I don't think that --nocurrent is a good idea --- it's magically doing what usually takes a command. This is currently achieved by eups distrib. Also, you need some way to identify the root (maybe an environmental variable? If so, it should be set by an eups metapackage rather than a file you have to source for at least three reasons. One: it can be unsetup; Two: it's consistent with all other setups; Three: you don't need a version for every shell)

Almost every time you install a package, you will want to use it. Therefore it should be marked preferred as the default, rather than requiring a separate step to do so.

Because fetching a package and setting it up are two different things, and we shouldn't confuse them. After all, everytime that the user needs that package after the initial install she'll need to say setup. I don't like magic.

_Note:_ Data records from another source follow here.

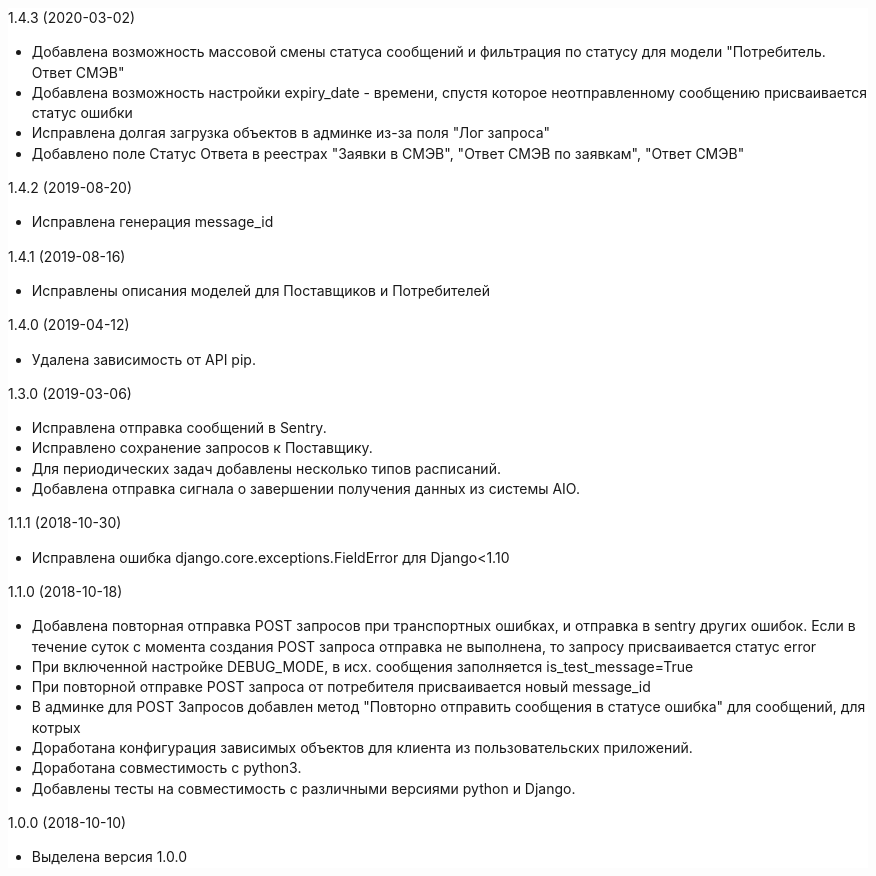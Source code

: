 1.4.3 (2020-03-02)

- Добавлена возможность массовой смены статуса сообщений 
и фильтрация по статусу для модели "Потребитель. Ответ СМЭВ"
- Добавлена возможность настройки expiry_date - времени, спустя которое 
неотправленному сообщению присваивается статус ошибки
- Исправлена долгая загрузка объектов в админке из-за поля "Лог запроса"
- Добавлено поле Статус Ответа в реестрах "Заявки в СМЭВ", "Ответ СМЭВ по заявкам",
"Ответ СМЭВ"

1.4.2 (2019-08-20)

- Исправлена генерация message_id

1.4.1 (2019-08-16)

- Исправлены описания моделей для Поставщиков и Потребителей

1.4.0 (2019-04-12)

- Удалена зависимость от API pip.

1.3.0 (2019-03-06)

- Исправлена отправка сообщений в Sentry.
- Исправлено сохранение запросов к Поставщику.
- Для периодических задач добавлены несколько типов расписаний.
- Добавлена отправка сигнала о завершении получения данных из системы AIO.

1.1.1 (2018-10-30)

- Исправлена ошибка django.core.exceptions.FieldError для Django<1.10

1.1.0 (2018-10-18)

- Добавлена повторная отправка POST запросов при транспортных ошибках, и отправка
в sentry других ошибок. Если в течение суток с момента создания POST запроса
 отправка не выполнена, то запросу присваивается статус error
- При включенной настройке DEBUG_MODE, в исх. сообщения заполняется
is_test_message=True
- При повторной отправке POST запроса от потребителя присваивается новый message_id
- В админке для POST Запросов добавлен метод "Повторно отправить сообщения в статусе ошибка"
для сообщений, для котрых
- Доработана конфигурация зависимых объектов для клиента из пользовательских
  приложений.
- Доработана совместимость с python3.
- Добавлены тесты на совместимость с различными версиями python и Django.

1.0.0 (2018-10-10)

- Выделена версия 1.0.0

I am not sure what you are referring to by identifying the root. If you mean the package repository, it's not clear to me why this is a highly dynamic thing.

Well, unless we use a magic environment variable (or rcfile) eups distrib doesn't know where to go for packages. The magic's currently $EUPS_PKGROOT (I think).

Building from source uses the exact versions of the dependent packages from the installation snapshot.


Tags a working copy of a package as a release version. Checks to make sure that all files are checked in. Modifies the "base tag" (whether in a file or a property) and checks that in. Makes the tag copy in the svn repository. Defaults to the current directory.

This command would be used by the package owner as part of a release process; it performs the necessary svn functions for release. Before tagging, the release process would build and test the package. After tagging, the process would install and publish the package and possibly mark it as stable (see below).

eups install [DIRECTORY] [--nocurrent]

Installs a package working copy as a tagged or svn version into the machine's standard installation tree. Defaults to the current directory.

First, ensures that all files are checked in and from the same svn branch. Rebuilds the package if the activated version of any dependent package has changed since the last build. Takes a snapshot of the activated versions of all dependent packages. Also records the svn URL of the working copy.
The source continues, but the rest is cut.